↤ July 09th, 2012
Guy English is asking for commentary on Apple removing all their products from the EPEAT registry.
I have no special insight into the matter. I just observe Apple and notice patterns. How Apple deals with standards bodies is a well established pattern.
Gruber laid it out in one of The Talk Show episodes covering the iBooks Author release. Apple is happy to use, follow and contribute to a standard as long as it aligns with its business interests.
eBook standards didn’t provide enough features for Apple to ship the iBooks Author product. Apple added proprietary extensions and shipped. They then retroactively help pushing the standard along so they don’t have to fork it forever.
The key point is: Apple don’t wait for standards.
Another case: web standards and WebKit-only CSS extensions that then later get amended to the standard. Same story as above, manifold and all publicly documented.
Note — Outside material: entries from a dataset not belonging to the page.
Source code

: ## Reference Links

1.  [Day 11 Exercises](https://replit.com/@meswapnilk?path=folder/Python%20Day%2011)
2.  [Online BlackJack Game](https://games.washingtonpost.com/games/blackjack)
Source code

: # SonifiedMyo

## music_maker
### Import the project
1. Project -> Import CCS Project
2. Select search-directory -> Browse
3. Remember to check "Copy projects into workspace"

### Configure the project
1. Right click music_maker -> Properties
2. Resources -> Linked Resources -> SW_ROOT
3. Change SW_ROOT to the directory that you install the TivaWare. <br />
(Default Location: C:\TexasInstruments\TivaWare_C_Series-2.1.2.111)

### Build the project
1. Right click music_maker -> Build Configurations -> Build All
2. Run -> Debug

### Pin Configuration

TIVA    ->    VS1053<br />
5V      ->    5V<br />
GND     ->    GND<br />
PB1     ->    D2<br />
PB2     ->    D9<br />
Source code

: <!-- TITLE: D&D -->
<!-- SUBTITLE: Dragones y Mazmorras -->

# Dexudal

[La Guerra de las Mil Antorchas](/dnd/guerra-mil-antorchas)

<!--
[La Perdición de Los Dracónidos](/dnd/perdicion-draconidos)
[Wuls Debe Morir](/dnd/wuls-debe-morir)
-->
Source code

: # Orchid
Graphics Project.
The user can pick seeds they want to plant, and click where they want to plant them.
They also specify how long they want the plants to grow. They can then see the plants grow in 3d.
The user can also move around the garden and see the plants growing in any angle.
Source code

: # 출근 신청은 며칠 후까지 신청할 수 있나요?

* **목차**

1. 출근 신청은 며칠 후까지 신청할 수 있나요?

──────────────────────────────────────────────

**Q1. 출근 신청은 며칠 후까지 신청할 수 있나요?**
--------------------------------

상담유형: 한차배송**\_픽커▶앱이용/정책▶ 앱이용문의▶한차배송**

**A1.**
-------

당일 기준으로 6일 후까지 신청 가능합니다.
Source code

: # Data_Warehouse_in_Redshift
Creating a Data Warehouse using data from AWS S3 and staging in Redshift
I take it as a given that Apple considers eco-friendliness of their products to be a competitive edge. I also take it as a given that they will continue to see it that way.
Now Apple is moving their products in a direction that isn’t reconcilable with EPEAT standards. I do not know what any of this entails. However, I fully expect that Apple is working on a better-than-the-standard (in their eyes) way to recycle their machines.
I don’t suggest they have that today (they may or may not know how to get these screens and batteries out of the machines), but I have no doubt that Apple believes they can do it. And that they can use their PR machinery to communicate this as a “fuck the standards, we are better than the standards” message.
UPDATE, 24.07.2012: Apple is back with EPEAT.